Het bericht dat het basisonderwijs het meest seizoengevoelige beroep in de Werkloosheidswet (WW) is
Schriftelijke vragen
Nummer: 2019D15340, datum: 2019-04-11, bijgewerkt: 2024-02-19 10:56, versie: 2
Directe link naar document (.pdf), link naar pagina op de Tweede Kamer site, officiële HTML versie (kv-tk-2019Z07468).
Gerelateerde personen:- Eerste ondertekenaar: P.H. van Meenen, Tweede Kamerlid (Ooit D66 kamerlid)

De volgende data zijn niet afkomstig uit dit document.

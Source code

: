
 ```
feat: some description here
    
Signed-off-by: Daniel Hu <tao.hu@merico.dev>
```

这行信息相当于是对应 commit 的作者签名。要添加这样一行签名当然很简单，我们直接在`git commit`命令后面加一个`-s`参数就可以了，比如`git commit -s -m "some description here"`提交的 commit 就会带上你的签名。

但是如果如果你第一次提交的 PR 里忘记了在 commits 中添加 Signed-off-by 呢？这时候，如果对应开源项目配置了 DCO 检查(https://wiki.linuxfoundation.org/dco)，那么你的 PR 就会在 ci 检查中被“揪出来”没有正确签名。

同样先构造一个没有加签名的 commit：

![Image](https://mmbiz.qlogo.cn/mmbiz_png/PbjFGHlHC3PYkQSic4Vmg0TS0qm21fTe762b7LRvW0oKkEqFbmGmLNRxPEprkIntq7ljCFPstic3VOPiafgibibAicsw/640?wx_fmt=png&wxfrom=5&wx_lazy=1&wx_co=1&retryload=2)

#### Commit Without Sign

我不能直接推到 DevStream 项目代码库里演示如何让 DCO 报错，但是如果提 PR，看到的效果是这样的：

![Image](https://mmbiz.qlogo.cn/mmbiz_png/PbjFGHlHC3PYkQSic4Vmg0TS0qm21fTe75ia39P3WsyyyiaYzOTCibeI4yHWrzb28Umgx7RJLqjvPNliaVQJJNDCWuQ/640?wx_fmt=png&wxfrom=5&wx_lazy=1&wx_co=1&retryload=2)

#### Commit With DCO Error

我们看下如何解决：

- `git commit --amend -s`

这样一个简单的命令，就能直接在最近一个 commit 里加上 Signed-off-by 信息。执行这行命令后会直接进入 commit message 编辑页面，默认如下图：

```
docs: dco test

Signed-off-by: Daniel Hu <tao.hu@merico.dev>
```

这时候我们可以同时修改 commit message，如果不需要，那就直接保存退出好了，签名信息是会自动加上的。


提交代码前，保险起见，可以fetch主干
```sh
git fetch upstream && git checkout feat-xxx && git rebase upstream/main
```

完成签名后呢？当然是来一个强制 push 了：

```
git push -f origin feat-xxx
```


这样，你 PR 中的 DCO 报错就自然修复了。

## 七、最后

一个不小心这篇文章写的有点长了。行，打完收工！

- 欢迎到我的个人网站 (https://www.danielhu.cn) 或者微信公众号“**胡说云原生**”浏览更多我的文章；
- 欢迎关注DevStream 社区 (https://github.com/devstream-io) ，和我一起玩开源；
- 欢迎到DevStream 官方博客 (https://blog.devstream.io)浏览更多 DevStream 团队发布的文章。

Onderdeel van zaak 2019Z07468:
- Gericht aan: W. Koolmees, minister van Sociale Zaken en Werkgelegenheid
- Gericht aan: A. Slob, minister voor Basis- en Voortgezet Onderwijs en Media
- Indiener: P.H. van Meenen, Tweede Kamerlid
- Voortouwcommissie: TK
Preview document (🔗 origineel)
Tweede Kamer der Staten-Generaal | 2 |
Vergaderjaar 2018-2019 | Vragen gesteld door de leden der Kamer |
2019Z07468
Vragen van het lid Van Meenen (D66) aan de Ministers voor Basis- en Voortgezet Onderwijs en Media en van Sociale Zaken en Werkgelegenheid over het bericht dat het basisonderwijs het meest seizoengevoelige beroep in de Werkloosheidswet (WW) is (ingezonden 11 april 2019).
Vraag 1
Bent u bekend met het rapport «Duiding Arbeidsmarktontwikkelingen» van het Uitvoeringsinstituut Werknemersverzekeringen (UWV) en hun bevindingen met betrekking tot de leerkracht in het basisonderwijs?1
Vraag 2
Hoe beoordeelt u de bevinding van het UWV dat «de leerkracht basisonderwijs heeft het sterkste seizoenspatroon, met een sterke piek in de zomer?2
Vraag 3
Is volgens u – het feit dat de leerkracht basisonderwijs een zeer sterk seizoenspatroon heeft, met een hoge piek in de zomer, zoals het UWV-rapport stelt – een van de oorzaken hiervan het ontslag van leerkrachten in het basisonderwijs gedurende de zomer?
Vraag 4
Deelt u de mening dat het zeer zorgelijk is en nadelig voor de aantrekkelijkheid van het beroep dat, in tijden van een lerarentekort, leerkrachten basisonderwijs zo sterk gebonden zijn aan seizoenspatronen en blijkbaar bij aanvang van de zomervakantie worden ontslagen?
Vraag 5
Kunt u nader toelichten of er meer bekend is over de oorzaken van en de situatie rondom de sterkte in het seizoenspatroon van leerkrachten basisonderwijs?
Vraag 6
Kunt u nader toelichten wat de percentuele en absolute cijfers zijn van de verdeling tussen vaste contracten en flexibele contracten (arbeidsovereenkomst voor bepaalde tijd, uitzendovereenkomst, detacheringsovereenkomst, nulurencontract, seizoenscontracten etc.) binnen het basisonderwijs?
Vraag 7
Kunt u uiteenzetten hoeveel (percentueel en absoluut) en welke specifieke contracten binnen elke categorie contracten hebben geleid tot een status van WW voor leerkrachten basisonderwijs?
Vraag 8
Als de werkgever na de zomervakantie dezelfde persoon voor dezelfde functie in dienst neemt, vindt u dan dat de werkgever voor de tussenliggende periode aannemelijk kan maken dat er onvoldoende werk is om deze persoon in dienst te houden? Is de zomervakantie niet een integraal onderdeel van de functie en wat zou dat wat u betreft moeten betekenen voor het recht op WW?
Vraag 9
Kunt u toelichten welke stappen u gaat ondernemen om ervoor te zorgen het basisonderwijs als het meest seizoengevoelige beroep in de WW stabieler wordt?
Vraag 10
Bent u bereid in gesprek te gaan met werkgevers en vakbonden over de maatregelen die nodig zijn, wettelijk of in de CAO, om deze ongewenste ontwikkeling te keren?